### Material provided
==========
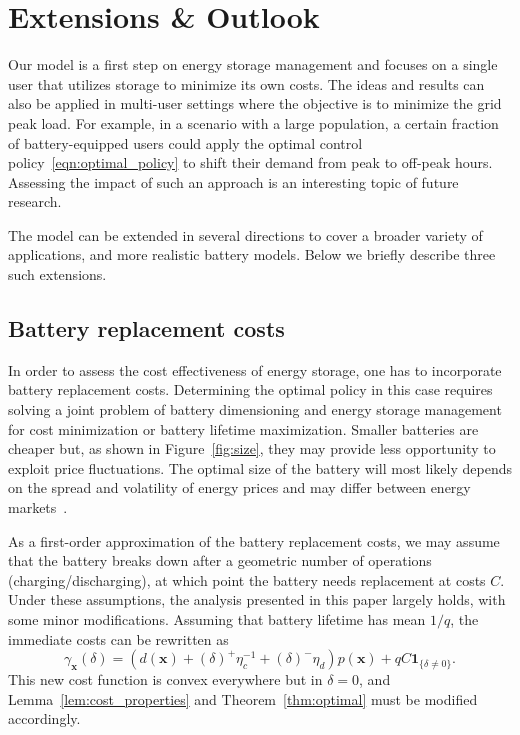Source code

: \documentclass[journal]{IEEEtran}
\newcommand{\bfx}{\boldsymbol x}
\newcommand\1{\mathbf{1}}
\newcommand{\indi}[1]{\1_{\{#1\}}}
\begin{document}
\section{Extensions \& Outlook}\label{sec:outlook}

Our model is a first step on energy storage management and focuses on a single user that utilizes storage to minimize its own costs.  The ideas and results can also be applied in multi-user settings where the objective is to minimize the grid peak load. For example, in a scenario with a large population, a certain fraction of battery-equipped users could apply the optimal control policy~\eqref{eqn:optimal_policy} to shift their demand from peak to off-peak hours.  Assessing the impact of such an approach is an interesting topic of future research.

The model can be extended in several directions to cover a broader variety of applications, and more realistic battery models. Below we briefly describe three such extensions.


\subsection{Battery replacement costs}
In order to assess the cost effectiveness of energy storage, one has to incorporate battery replacement costs. Determining the optimal policy in this case requires solving a joint problem of battery dimensioning and energy storage management for cost minimization or battery lifetime maximization.  Smaller batteries are cheaper but, as shown in Figure~\ref{fig:size}, they may provide less opportunity to exploit price fluctuations. The optimal size of the battery will most likely depends on the spread and volatility of energy prices and may differ between energy markets~\cite{LF06}.

As a first-order approximation of the battery replacement costs, we may assume that the battery breaks down after a geometric number of operations (charging/discharging), at which point the battery needs replacement at costs $C$. Under these assumptions, the analysis presented in this paper largely holds, with some minor modifications. Assuming that battery lifetime has mean $1/q$, the immediate costs can be rewritten as
\begin{equation*}
\gamma_{\bfx}(\delta) = (d(\bfx) + (\delta)^+ \eta_c^{-1} + (\delta)^- \eta_d) p(\bfx) + q C \indi{\delta \neq 0}.
\end{equation*}
This new cost function is convex everywhere but in $\delta = 0$, and Lemma~\ref{lem:cost_properties} and Theorem~\ref{thm:optimal} must be modified accordingly.
\end{document}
==========
Reproduce all lines above exactly. Leave the images out.

Source code

: \documentclass[journal]{IEEEtran}
\newcommand{\bfx}{\boldsymbol x}
\newcommand\1{\mathbf{1}}
\newcommand{\indi}[1]{\1_{\{#1\}}}
\begin{document}
\section{Extensions \& Outlook}\label{sec:outlook}

Our model is a first step on energy storage management and focuses on a single user that utilizes storage to minimize its own costs.  The ideas and results can also be applied in multi-user settings where the objective is to minimize the grid peak load. For example, in a scenario with a large population, a certain fraction of battery-equipped users could apply the optimal control policy~\eqref{eqn:optimal_policy} to shift their demand from peak to off-peak hours.  Assessing the impact of such an approach is an interesting topic of future research.

The model can be extended in several directions to cover a broader variety of applications, and more realistic battery models. Below we briefly describe three such extensions.


\subsection{Battery replacement costs}
In order to assess the cost effectiveness of energy storage, one has to incorporate battery replacement costs. Determining the optimal policy in this case requires solving a joint problem of battery dimensioning and energy storage management for cost minimization or battery lifetime maximization.  Smaller batteries are cheaper but, as shown in Figure~\ref{fig:size}, they may provide less opportunity to exploit price fluctuations. The optimal size of the battery will most likely depends on the spread and volatility of energy prices and may differ between energy markets~\cite{LF06}.

As a first-order approximation of the battery replacement costs, we may assume that the battery breaks down after a geometric number of operations (charging/discharging), at which point the battery needs replacement at costs $C$. Under these assumptions, the analysis presented in this paper largely holds, with some minor modifications. Assuming that battery lifetime has mean $1/q$, the immediate costs can be rewritten as
\begin{equation*}
\gamma_{\bfx}(\delta) = (d(\bfx) + (\delta)^+ \eta_c^{-1} + (\delta)^- \eta_d) p(\bfx) + q C \indi{\delta \neq 0}.
\end{equation*}
This new cost function is convex everywhere but in $\delta = 0$, and Lemma~\ref{lem:cost_properties} and Theorem~\ref{thm:optimal} must be modified accordingly.
\end{document}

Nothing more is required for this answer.